All of the data below should be set down again verbatim, without any images.

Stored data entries
++++++++++
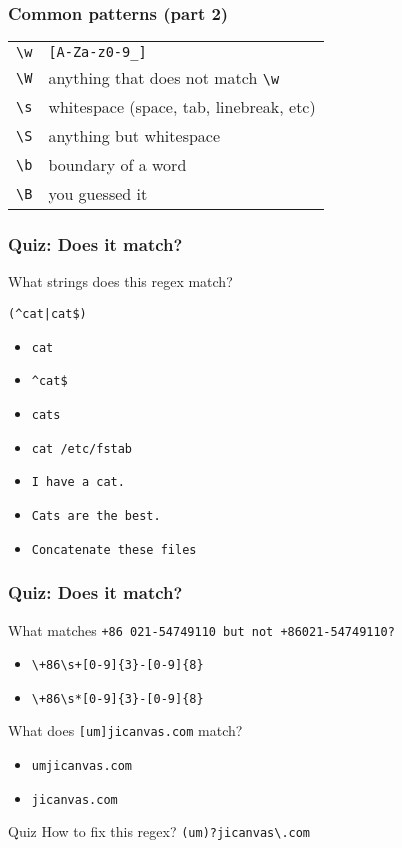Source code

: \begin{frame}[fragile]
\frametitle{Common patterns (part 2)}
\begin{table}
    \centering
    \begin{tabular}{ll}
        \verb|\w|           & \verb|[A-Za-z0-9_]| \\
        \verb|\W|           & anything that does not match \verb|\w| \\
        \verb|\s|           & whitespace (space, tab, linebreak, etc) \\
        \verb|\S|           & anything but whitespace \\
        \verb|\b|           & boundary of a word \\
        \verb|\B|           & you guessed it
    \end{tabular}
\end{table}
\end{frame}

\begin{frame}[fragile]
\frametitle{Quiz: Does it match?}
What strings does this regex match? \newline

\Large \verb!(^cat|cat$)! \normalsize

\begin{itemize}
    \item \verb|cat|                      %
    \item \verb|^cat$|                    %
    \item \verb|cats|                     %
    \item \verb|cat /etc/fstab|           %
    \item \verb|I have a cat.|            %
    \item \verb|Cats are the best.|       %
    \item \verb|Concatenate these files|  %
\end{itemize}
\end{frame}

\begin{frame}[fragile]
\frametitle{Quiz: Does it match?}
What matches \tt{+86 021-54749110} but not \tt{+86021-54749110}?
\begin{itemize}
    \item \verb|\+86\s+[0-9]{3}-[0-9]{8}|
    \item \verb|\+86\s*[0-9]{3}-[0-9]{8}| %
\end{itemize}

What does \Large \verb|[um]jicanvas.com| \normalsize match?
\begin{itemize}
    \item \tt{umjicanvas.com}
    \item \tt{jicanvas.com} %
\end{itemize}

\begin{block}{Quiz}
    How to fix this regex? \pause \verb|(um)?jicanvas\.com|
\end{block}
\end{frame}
++++++++++
* _SOLVED EXERCISE_
Source code

: \begin{frame}[fragile]
\frametitle{Common patterns (part 2)}
\begin{table}
    \centering
    \begin{tabular}{ll}
        \verb|\w|           & \verb|[A-Za-z0-9_]| \\
        \verb|\W|           & anything that does not match \verb|\w| \\
        \verb|\s|           & whitespace (space, tab, linebreak, etc) \\
        \verb|\S|           & anything but whitespace \\
        \verb|\b|           & boundary of a word \\
        \verb|\B|           & you guessed it
    \end{tabular}
\end{table}
\end{frame}

\begin{frame}[fragile]
\frametitle{Quiz: Does it match?}
What strings does this regex match? \newline

\Large \verb!(^cat|cat$)! \normalsize

\begin{itemize}
    \item \verb|cat|                      %
    \item \verb|^cat$|                    %
    \item \verb|cats|                     %
    \item \verb|cat /etc/fstab|           %
    \item \verb|I have a cat.|            %
    \item \verb|Cats are the best.|       %
    \item \verb|Concatenate these files|  %
\end{itemize}
\end{frame}

\begin{frame}[fragile]
\frametitle{Quiz: Does it match?}
What matches \tt{+86 021-54749110} but not \tt{+86021-54749110}?
\begin{itemize}
    \item \verb|\+86\s+[0-9]{3}-[0-9]{8}|
    \item \verb|\+86\s*[0-9]{3}-[0-9]{8}| %
\end{itemize}

What does \Large \verb|[um]jicanvas.com| \normalsize match?
\begin{itemize}
    \item \tt{umjicanvas.com}
    \item \tt{jicanvas.com} %
\end{itemize}

\begin{block}{Quiz}
    How to fix this regex? \pause \verb|(um)?jicanvas\.com|
\end{block}
\end{frame}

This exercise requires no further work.